Prichard’s monograph underscores the complexity of cross-cultural encounters by highlighting the frequent inability of people who come from different cultural, social, and economic backgrounds to understand each other’s expectations, motivations, and assumptions. When liberated Africans began to arrive in the UMCA mission in the mid-nineteenth century, they did not see themselves as having been “redeemed.” Instead, they interpreted their incorporation into the mission simply “as a transfer from one master to another” (p. 59). Not only did the UMCA missionaries tell Africans where they could live, whom they could marry, and to which God they could pray, but these foreigners also stripped them of their pre-Christian clothes and names. Missionaries even required converts to clean, cook, retrieve water, and maintain the grounds of the mission in exchange for food, clothing, and shelter. In short, what the UMCA missionaries believed was a solid lesson in the Christian work ethic and the value of wage labor most likely looked to Africans more like slavery.

Episodes of cross-cultural miscommunication continued throughout the late nineteenth and early twentieth centuries. For instance, many African women at the Mbweni Girls School, which the UMCA founded in Zanzibar in 1887, could not see the value of teacher training. Raised in a society that valued people as the basis of wealth, these African women would have seen the accumulation of book knowledge as “an implausible way to get ahead in life” (p. 85). Misunderstandings also manifested in reproduction and marriage conflicts during the 1910s and 1920s—or what one colonial officer called “girl cases” (p. 159). As the 1921 Mbweni abortion scandal demonstrated, African UMCA adherents believed that abortion was a legitimate strategy for dealing with “socially dangerous” and “illegitimate” pregnancies (pp. 165, 166). While many Africans did not consider a pregnancy “legitimate” until a woman had undergone certain initiation and/or marriage rituals (p. 165), UMCA missionaries thought abortion was always a sinful and abhorrent practice. A 1929 marriage scandal where an old woman was accused of selling her granddaughter to an “Arab” man also highlighted the differing worldviews of converts and missionaries (p. 172). What missionaries believed was a case of sexual exploitation was probably nothing more than a marriage negotiation or a case of redeemable pawnship through which the grandmother hoped to secure access to greater resources, security, and stability in turbulent times. The failure to understand the motivations of African adherents was also the reason why the UMCA established a religious order specifically for African women, Chama cha Mariamu Mtakatifu (CMM), rather than integrate them into the Community of the Sacred Passion (CSP). Missionaries believed that African postulants dropped out of the CSP in high rates due to their “‘imperfect’ understanding of the celibate life” (p. 193). In reality, Prichard shows, the racial and power dynamics of the CSP prevented African postulants from developing “the types of affective relationships” that they wanted to forge with their sisters in spirit (p. 196).

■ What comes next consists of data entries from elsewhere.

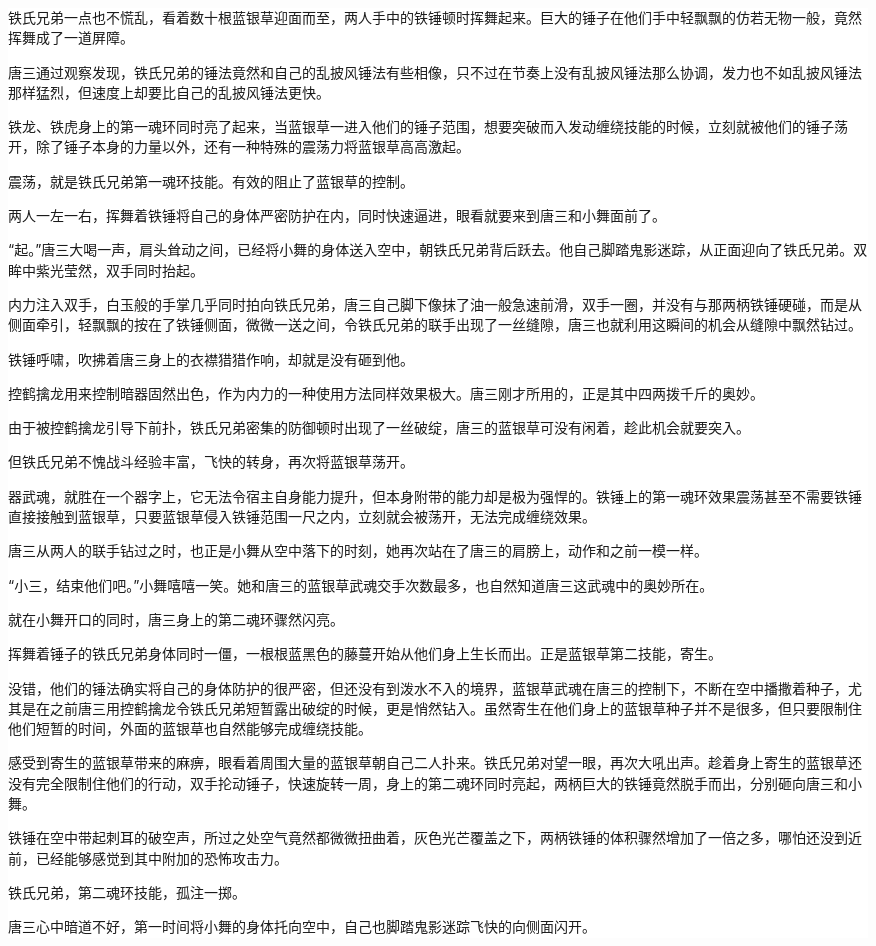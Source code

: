 铁氏兄弟一点也不慌乱，看着数十根蓝银草迎面而至，两人手中的铁锤顿时挥舞起来。巨大的锤子在他们手中轻飘飘的仿若无物一般，竟然挥舞成了一道屏障。

唐三通过观察发现，铁氏兄弟的锤法竟然和自己的乱披风锤法有些相像，只不过在节奏上没有乱披风锤法那么协调，发力也不如乱披风锤法那样猛烈，但速度上却要比自己的乱披风锤法更快。

铁龙、铁虎身上的第一魂环同时亮了起来，当蓝银草一进入他们的锤子范围，想要突破而入发动缠绕技能的时候，立刻就被他们的锤子荡开，除了锤子本身的力量以外，还有一种特殊的震荡力将蓝银草高高激起。

震荡，就是铁氏兄弟第一魂环技能。有效的阻止了蓝银草的控制。

两人一左一右，挥舞着铁锤将自己的身体严密防护在内，同时快速逼进，眼看就要来到唐三和小舞面前了。

“起。”唐三大喝一声，肩头耸动之间，已经将小舞的身体送入空中，朝铁氏兄弟背后跃去。他自己脚踏鬼影迷踪，从正面迎向了铁氏兄弟。双眸中紫光莹然，双手同时抬起。

内力注入双手，白玉般的手掌几乎同时拍向铁氏兄弟，唐三自己脚下像抹了油一般急速前滑，双手一圈，并没有与那两柄铁锤硬碰，而是从侧面牵引，轻飘飘的按在了铁锤侧面，微微一送之间，令铁氏兄弟的联手出现了一丝缝隙，唐三也就利用这瞬间的机会从缝隙中飘然钻过。

铁锤呼啸，吹拂着唐三身上的衣襟猎猎作响，却就是没有砸到他。

控鹤擒龙用来控制暗器固然出色，作为内力的一种使用方法同样效果极大。唐三刚才所用的，正是其中四两拨千斤的奥妙。

由于被控鹤擒龙引导下前扑，铁氏兄弟密集的防御顿时出现了一丝破绽，唐三的蓝银草可没有闲着，趁此机会就要突入。

但铁氏兄弟不愧战斗经验丰富，飞快的转身，再次将蓝银草荡开。

器武魂，就胜在一个器字上，它无法令宿主自身能力提升，但本身附带的能力却是极为强悍的。铁锤上的第一魂环效果震荡甚至不需要铁锤直接接触到蓝银草，只要蓝银草侵入铁锤范围一尺之内，立刻就会被荡开，无法完成缠绕效果。

唐三从两人的联手钻过之时，也正是小舞从空中落下的时刻，她再次站在了唐三的肩膀上，动作和之前一模一样。

“小三，结束他们吧。”小舞嘻嘻一笑。她和唐三的蓝银草武魂交手次数最多，也自然知道唐三这武魂中的奥妙所在。

就在小舞开口的同时，唐三身上的第二魂环骤然闪亮。

挥舞着锤子的铁氏兄弟身体同时一僵，一根根蓝黑色的藤蔓开始从他们身上生长而出。正是蓝银草第二技能，寄生。

没错，他们的锤法确实将自己的身体防护的很严密，但还没有到泼水不入的境界，蓝银草武魂在唐三的控制下，不断在空中播撒着种子，尤其是在之前唐三用控鹤擒龙令铁氏兄弟短暂露出破绽的时候，更是悄然钻入。虽然寄生在他们身上的蓝银草种子并不是很多，但只要限制住他们短暂的时间，外面的蓝银草也自然能够完成缠绕技能。

感受到寄生的蓝银草带来的麻痹，眼看着周围大量的蓝银草朝自己二人扑来。铁氏兄弟对望一眼，再次大吼出声。趁着身上寄生的蓝银草还没有完全限制住他们的行动，双手抡动锤子，快速旋转一周，身上的第二魂环同时亮起，两柄巨大的铁锤竟然脱手而出，分别砸向唐三和小舞。

铁锤在空中带起刺耳的破空声，所过之处空气竟然都微微扭曲着，灰色光芒覆盖之下，两柄铁锤的体积骤然增加了一倍之多，哪怕还没到近前，已经能够感觉到其中附加的恐怖攻击力。

铁氏兄弟，第二魂环技能，孤注一掷。

唐三心中暗道不好，第一时间将小舞的身体托向空中，自己也脚踏鬼影迷踪飞快的向侧面闪开。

Prichard’s monograph includes a useful note about the challenges that she encountered while conducting archival research. In her discussion about the underfunded, disorganized, and fragmented Tanzania National Archives, Prichard raises an important yet frequently neglected question about the ways in which “local norms of gender, seniority, and status” can shape the archival experience of researchers. “As a young (and young-looking) female graduate student,” Prichard writes, “I experienced markedly different treatment and subsequently received even more limited access than my male contemporaries and older male colleagues” (p. 246). This observation about the sexual discrimination that female researchers may experience in African archives ought to be the subject of a thoughtful discussion among Africanist historians.

Prichard nevertheless draws on an impressive array of archival sources. She conducted archival research in East Africa at the Tanzania National Archives, the Zanzibar National Archives, Dar es Salaam University, and a variety of “tin trunk” and “shadow” archives (pp. 19, 214, 215, 246), by which Prichard means the sideboards, cabinets, and storage closets of former UMCA parishes scattered throughout Tanzania and Zanzibar. Prichard also did archival research in the United Kingdom at the University of Oxford, the School of Oriental and African Studies, the British Library, and the Convent of the Sacred Passion in Shoreham-by-Sea. She uses logbooks, mission diaries, registers, correspondence, autobiographies, sermons, marriage certificates, and other ephemera produced by both British missionaries and African agents of the UMCA. UMCA periodicals, such as African Tidings, Central Africa, and Msimulizi, also figure prominently in the endnotes of this monograph.

Prichard also uses oral data. Between 2007 and 2008 during her Fulbright-Hays in East Africa, Prichard conducted more than eighty formal interviews with elderly UMCA congregants and clerics and their UMCA descendants, members of the Anglican Church of Tanzania, former UMCA stakeholders, Mothers’ Union members, African and British nuns of religious orders founded by the UMCA, former UMCA teachers, and local historians. While some of the interviews, like the ones she conducted with members of CMM, allowed Prichard “to contextualize and give meaning to much of the information” in documents that did not do a good job of recording the historical experiences of women, she nonetheless candidly admits to her readers that, overall, “I learned less that had direct application to my queries than I had initially (and perhaps naively) hoped” (pp. 296n74, 248). Based on a close reading of the endnotes, Prichard only directly cites eight of her interviews (pp. 296n77; 297n80, n81, n91, n94, n102; 298n103, n104; 303n7). She occasionally draws on her own experience in the field, but at its core this monograph remains an archival project.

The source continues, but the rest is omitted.